Brushes and tools you need are:
134SE
168SE
187SE
219SE
190SE
224
202
Ruby And Millie Angled Brush for eyeliner
Ruby and Millie Fluff Brush
Ruby and Millie Brow and Lash Comb
Cosmopolitan Blusher Brush
A Lip Brush of no discernable origins 
	

	
	
		
		

		
		
	


	




Start with a clean, moisterised face. Yuck @ me. I put on some Lip Injection before this picture, I regretted it almost instantly 
	

	
	
		
		

		
		
	


	








Take your UDPP and put it on. I decided to do my eyes first as these colours have a tendency to leave a lot of fall out. This means I can clean up without taking off my facemakeup as well!









Take your Rubenesque Paint Pot. Look bored. Even though you LOVE rubenesque. It is your ultimate favorite. Just playing it cool though.
Smooth it on with your ring finger like so:




All the way from lashline to brow. :O make it a bit thicker on the lid though and thinner by the brow.

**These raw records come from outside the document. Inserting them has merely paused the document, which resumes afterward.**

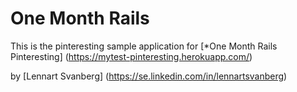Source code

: # One Month Rails

This is the pinteresting sample application for 
[*One Month Rails Pinteresting] (https://mytest-pinteresting.herokuapp.com/)

by [Lennart Svanberg] (https://se.linkedin.com/in/lennartsvanberg)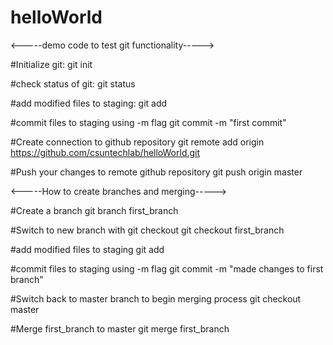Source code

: # helloWorld
<-----demo code to test git functionality----->

#Initialize git:
git init

#check status of git:
git status

#add modified files to staging:
git add <filename>

#commit files to staging using -m flag
git commit -m "first commit"

#Create connection to github repository
git remote add origin https://github.com/csuntechlab/helloWorld.git

#Push your changes to remote github repository
git push origin master

<-----How to create branches and merging----->

#Create a branch
git branch first_branch

#Switch to new branch with git checkout
git checkout first_branch

#add modified files to staging
git add <filename>

#commit files to staging using -m flag
git commit -m "made changes to first branch"

#Switch back to master branch to begin merging process
git checkout master

#Merge first_branch to master
git merge first_branch





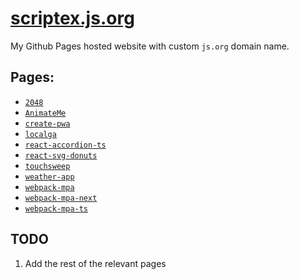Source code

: # [scriptex.js.org](https://scriptex.js.org)

My Github Pages hosted website with custom `js.org` domain name.

## Pages:

- [`2048`](https://scriptex.js.org/2048/)
- [`AnimateMe`](https://scriptex.js.org/AnimateMe/)
- [`create-pwa`](https://scriptex.js.org/create-pwa/)
- [`localga`](https://scriptex.js.org/localga/)
- [`react-accordion-ts`](https://scriptex.js.org/react-accordion-ts/)
- [`react-svg-donuts`](https://scriptex.js.org/react-svg-donuts/)
- [`touchsweep`](https://scriptex.js.org/touchsweep)
- [`weather-app`](https://scriptex.js.org/weather-app/)
- [`webpack-mpa`](https://scriptex.js.org/webpack-mpa/)
- [`webpack-mpa-next`](https://scriptex.js.org/webpack-mpa-next/)
- [`webpack-mpa-ts`](https://scriptex.js.org/webpack-mpa-ts/)

## TODO

1. Add the rest of the relevant pages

Voila:





Next, take your 202. I know a lot of people don't like sponge tip applicators, but I think they are useful for inside lid corners 
	

	
	
		
		

		
		
	


	







That being said, use the 202 to put cosmic on the inner corners of your lid





Take your 224 and blow kisses at it




Put on expensive pink over the rest of your lid, over and a bit above your crease. You should hopefully look like this. Only with your face...





Brandish your 219 like a wand.




Ok that doesnt help, but get some firespot on your wand...I mean 219 and place it on the very outer corner of your eye and in the crease. You can just about see it on this picture. Blend it gently using a 224. You might need to put on a bit more, since I find it blends off quite easily.

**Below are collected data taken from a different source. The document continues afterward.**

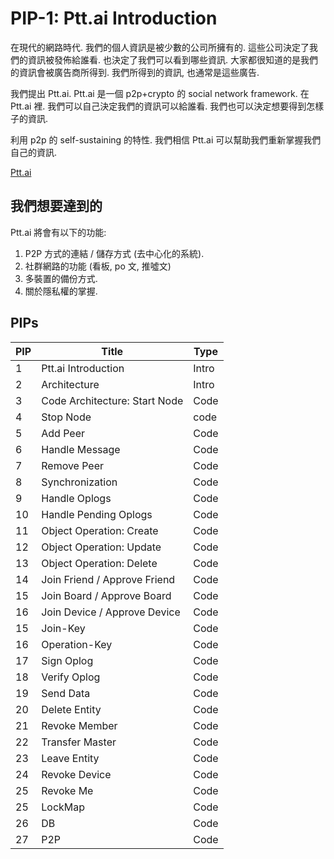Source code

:PIP-1: Ptt.ai Introduction
==========

在現代的網路時代. 我們的個人資訊是被少數的公司所擁有的.
這些公司決定了我們的資訊被發佈給誰看. 也決定了我們可以看到哪些資訊.
大家都很知道的是我們的資訊會被廣告商所得到. 我們所得到的資訊, 也通常是這些廣告.

我們提出 Ptt.ai. Ptt.ai 是一個 p2p+crypto 的 social network framework.
在 Ptt.ai 裡. 我們可以自己決定我們的資訊可以給誰看. 我們也可以決定想要得到怎樣子的資訊.

利用 p2p 的 self-sustaining 的特性. 我們相信 Ptt.ai 可以幫助我們重新掌握我們自己的資訊.

[Ptt.ai](https://ailabs.tw/smart-city/ptt-ai-using-blockchain-for-ai-data-justice/)


我們想要達到的
-----

Ptt.ai 將會有以下的功能:

1. P2P 方式的連結 / 儲存方式 (去中心化的系統).
2. 社群網路的功能 (看板, po 文, 推噓文)
3. 多裝置的備份方式.
4. 關於隱私權的掌握.

PIPs
-----

PIP | Title | Type
--- | --- | ---
 1 | Ptt.ai Introduction | Intro
 2 | Architecture | Intro
 3 | Code Architecture: Start Node | Code
 4 | Stop Node | code
 5 | Add Peer | Code
 6 | Handle Message | Code
 7 | Remove Peer | Code
 8 | Synchronization | Code
 9 | Handle Oplogs | Code
 10 | Handle Pending Oplogs | Code
 11 | Object Operation: Create | Code
 12 | Object Operation: Update | Code
 13 | Object Operation: Delete | Code
 14 | Join Friend / Approve Friend | Code
 15 | Join Board / Approve Board | Code
 16 | Join Device / Approve Device | Code
 15 | Join-Key | Code
 16 | Operation-Key | Code
 17 | Sign Oplog | Code
 18 | Verify Oplog | Code
 19 | Send Data | Code
 20 | Delete Entity | Code
 21 | Revoke Member | Code
 22 | Transfer Master | Code
 23 | Leave Entity | Code
 24 | Revoke Device | Code
 25 | Revoke Me | Code
 25 | LockMap | Code
 26 | DB | Code
 27 | P2P | Code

Now using the 219 again, put some coppering over the firespot. Only not as big an area, as it were.




Now take a fluff brush and blend it up and out a little. It should look a little like this 
	

	
	
		
		

		
		
	


	







After blending it, I put some more coppering in the very outer v and gently blend. Sorry no picture for this step!

Now tidy up your fall out 
	

	
	
		
		

		
		
	


	




 I like a nice crisp line where my eyeshadow finishes. I take a cotton pad and fold it in half, place it like this on your outer eye.

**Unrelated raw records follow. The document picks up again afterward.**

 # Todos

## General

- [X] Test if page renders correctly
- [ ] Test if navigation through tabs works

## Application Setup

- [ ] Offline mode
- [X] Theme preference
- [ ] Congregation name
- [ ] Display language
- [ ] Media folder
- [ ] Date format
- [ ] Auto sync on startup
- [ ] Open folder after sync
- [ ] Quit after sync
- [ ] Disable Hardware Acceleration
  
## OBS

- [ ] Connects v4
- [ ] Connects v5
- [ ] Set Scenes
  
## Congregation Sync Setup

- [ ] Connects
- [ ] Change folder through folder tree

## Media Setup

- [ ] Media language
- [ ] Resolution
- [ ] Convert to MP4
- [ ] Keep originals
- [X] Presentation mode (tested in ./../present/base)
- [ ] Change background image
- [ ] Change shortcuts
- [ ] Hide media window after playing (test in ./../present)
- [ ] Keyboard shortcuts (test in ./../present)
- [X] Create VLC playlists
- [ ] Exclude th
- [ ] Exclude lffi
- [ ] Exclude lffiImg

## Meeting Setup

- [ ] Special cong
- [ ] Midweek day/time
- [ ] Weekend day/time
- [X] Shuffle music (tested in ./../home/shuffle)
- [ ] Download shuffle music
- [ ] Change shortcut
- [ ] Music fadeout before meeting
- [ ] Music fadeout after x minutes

And clean upwards, gently. Go slowly and gently to make sure you dont take off too much. Eep. Now the eyeshadow should look like this!




After this I used the Ivoire side of my browshader to highlight under my brow.

****Now I'm gonna do my liner, but I am trying to go into as much detail as  I can. If youre not interested, just put on some blacktrack. w00ts!****

I use a brush that looks like this





Start from the centre of your eye, using a really light amount of blacktrack, think so its almost sheer. Use gentle dabbing strokes with the end of the brush. Get as close to the lashline as possible. As odd as it sounds I almost dab the brush into my lashes.




Carry on outwards (still going very lightly) 




At this point now, on the last few millimetres of lashline, instead of keeping the line as close to the lashline, take the line gently in an upwards curve. You can sort of see what i mean here




Then with the highest point of the brush take the line from the corner of your eye up to connect to the other line.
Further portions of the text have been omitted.